The Story
Why it exists.
The beginning
Blue Blood is what happens when Richard decides an aquatic can have depth. The brand built its catalog on bold statements, fragrances that refuse safe territory. Blue Blood enters a different conversation. It takes the fresh, clean territory of aquatic and asks: what if this didn't stay cold? The name itself carries implication, lineage, breeding, something earned rather than borrowed. This isn't a fragrance for people who want to blend in. It's for those who want their morning freshness to carry something unexpected into the afternoon. Every fragrance the brand releases carries that manifesto in its structure, unexpected combinations, compositions that challenge expectations.

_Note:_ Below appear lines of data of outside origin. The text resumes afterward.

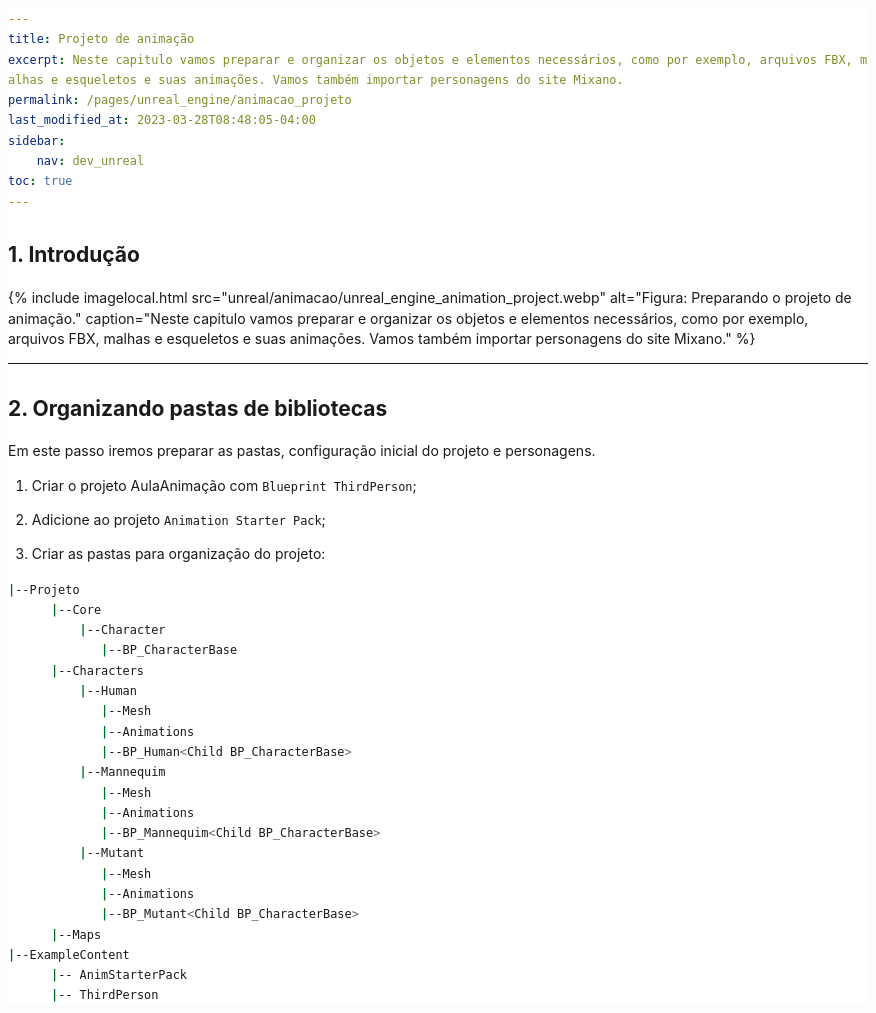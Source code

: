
 ```yaml
---
title: Projeto de animação
excerpt: Neste capitulo vamos preparar e organizar os objetos e elementos necessários, como por exemplo, arquivos FBX, malhas e esqueletos e suas animações. Vamos também importar personagens do site Mixano.
permalink: /pages/unreal_engine/animacao_projeto
last_modified_at: 2023-03-28T08:48:05-04:00
sidebar:
    nav: dev_unreal
toc: true 
---
```


## 1. Introdução

{% include imagelocal.html
    src="unreal/animacao/unreal_engine_animation_project.webp"
    alt="Figura: Preparando o projeto de animação."
    caption="Neste capitulo vamos preparar e organizar os objetos e elementos necessários, como por exemplo, arquivos FBX, malhas e esqueletos e suas animações. Vamos também importar personagens do site Mixano."
%}

***

## 2. Organizando pastas de bibliotecas

Em este passo iremos preparar as pastas, configuração inicial do projeto e personagens.

1. Criar o projeto AulaAnimação com `Blueprint ThirdPerson`;

1. Adicione ao projeto `Animation Starter Pack`;

1. Criar as pastas para organização do projeto:

```bash
|--Projeto
      |--Core
          |--Character
             |--BP_CharacterBase
      |--Characters
          |--Human
             |--Mesh
             |--Animations                
             |--BP_Human<Child BP_CharacterBase>
          |--Mannequim
             |--Mesh
             |--Animations          
             |--BP_Mannequim<Child BP_CharacterBase>             
          |--Mutant
             |--Mesh
             |--Animations
             |--BP_Mutant<Child BP_CharacterBase>             
      |--Maps               
|--ExampleContent
      |-- AnimStarterPack
      |-- ThirdPerson      
```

What makes Blue Blood structurally interesting is its treatment of aquatic as a starting point rather than a destination. Most fragrances in this family lean into freshness as an end goal, the cleaner, the better. This composition uses aquatic as the opening statement, then builds warmth on top of it. The iris in the heart brings powdery softness that contradicts the cool opening. It's not adding contrast for its own sake. It's creating a scent that develops on skin, revealing different facets as the minutes pass.
The evolution
Blue Blood opens with a sharp, clean jolt, grapefruit cutting through aquatic like a diver breaking the surface. For the first twenty minutes, it reads almost clinical, so fresh it's almost cold. Then the hand-off begins. The citrus recedes, and what emerges is where this fragrance earns its name: iris rises, soft and powdery, blending with amber's warmth. The aquatic note doesn't disappear, it transforms, becoming less the smell of water and more the memory of it, the mineral trace left on skin after a swim. The sandalwood anchors everything in the base, but it's the ambergris that draws the evolution to its close. Warm, faintly animalic, it adds a dimension that keeps this from reading as merely clean. The drydown is intimate and close, settling into the skin rather than projecting outward.
Cultural impact
Blue Blood carved a specific space in the niche aquatic category, not by competing with mainstream fresh fragrances, but by asking what an aquatic could become if it refused to stay cold. The addition of ambergris and powdery iris in the drydown distinguishes it from simpler aquatic fragrances, creating a scent that moves beyond straightforward freshness. It's the kind of composition that attracts wearers who approach fragrance as a form of self-expression, someone who values character over convention.